## Work order:
From the entries below, work out how many lines contain the string "using"; answer with the number alone.

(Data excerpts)
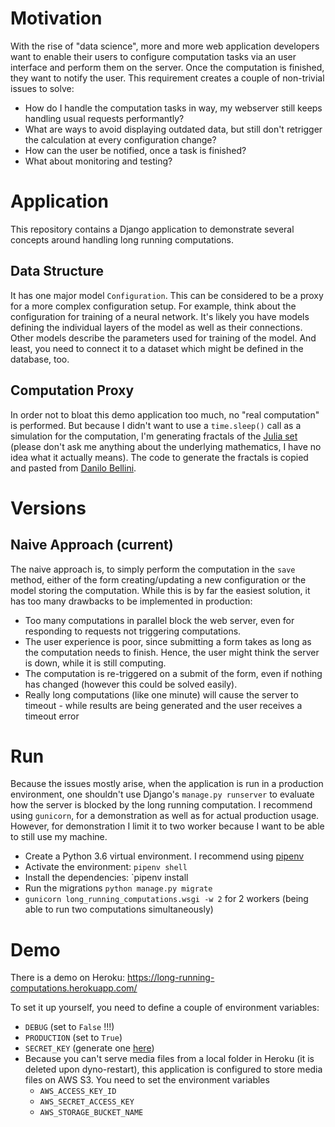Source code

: 
# Motivation

With the rise of "data science", more and more web application developers want to enable their users to configure
computation tasks via an user interface and perform them on the server.
Once the computation is finished, they want to notify the user.
This requirement creates a couple of non-trivial issues to solve:

* How do I handle the computation tasks in way, my webserver still keeps handling usual requests performantly?
* What are ways to avoid displaying outdated data, but still don't retrigger the calculation at every configuration
  change?
* How can the user be notified, once a task is finished?
* What about monitoring and testing?


# Application
This repository contains a Django application to demonstrate several concepts around handling long running computations.

## Data Structure
It has one major model `Configuration`.
This can be considered to be a proxy for a more complex configuration setup.
For example, think about the configuration for training of a neural network.
It's likely you have models defining the individual layers of the model as well as their connections.
Other models describe the parameters used for training of the model.
And least, you need to connect it to a dataset which might be defined in the database, too.

## Computation Proxy
In order not to bloat this demo application too much, no "real computation" is performed.
But because I didn't want to use a `time.sleep()` call as a simulation for the computation, I'm generating fractals
of the [Julia set](https://en.wikipedia.org/wiki/Julia_set)
(please don't ask me anything about the underlying mathematics, I have no idea what it actually means).
The code to generate the fractals is copied and pasted from
[Danilo Bellini](https://github.com/danilobellini/fractal).


# Versions

## Naive Approach (current)
The naive approach is, to simply perform the computation in the `save` method, either of the form creating/updating
a new configuration or the model storing the computation. While this is by far the easiest solution, it has too many
drawbacks to be implemented in production:

* Too many computations in parallel block the web server, even for responding to requests not triggering computations.
* The user experience is poor, since submitting a form takes as long as the computation needs to finish.
  Hence, the user might think the server is down, while it is still computing.
* The computation is re-triggered on a submit of the form, even if nothing has changed (however this could be solved
  easily).
* Really long computations (like one minute) will cause the server to timeout -
  while results are being generated and the user receives a timeout error


# Run
Because the issues mostly arise, when the application is run in a production environment, one shouldn't use Django's
`manage.py runserver` to evaluate how the server is blocked by the long running computation.
I recommend using `gunicorn`, for a demonstration as well as for actual production usage.
However, for demonstration I limit it to two worker because I want to be able to still use my machine.

* Create a Python 3.6 virtual environment. I recommend using [pipenv](https://github.com/pypa/pipenv)
* Activate the environment: `pipenv shell`
* Install the dependencies: `pipenv install
* Run the migrations `python manage.py migrate`
* `gunicorn long_running_computations.wsgi -w 2` for 2 workers (being able to run two computations simultaneously)

# Demo
There is a demo on Heroku: https://long-running-computations.herokuapp.com/

To set it up yourself, you need to define a couple of environment variables:

* `DEBUG` (set to `False` !!!)
* `PRODUCTION` (set to `True`)
* `SECRET_KEY` (generate one [here](https://www.miniwebtool.com/django-secret-key-generator/))
* Because you can't serve media files from a local folder in Heroku (it is deleted upon dyno-restart),
  this application is configured to store media files on AWS S3. You need to set the environment variables
  * `AWS_ACCESS_KEY_ID`
  * `AWS_SECRET_ACCESS_KEY`
  * `AWS_STORAGE_BUCKET_NAME`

## Worked solution:
2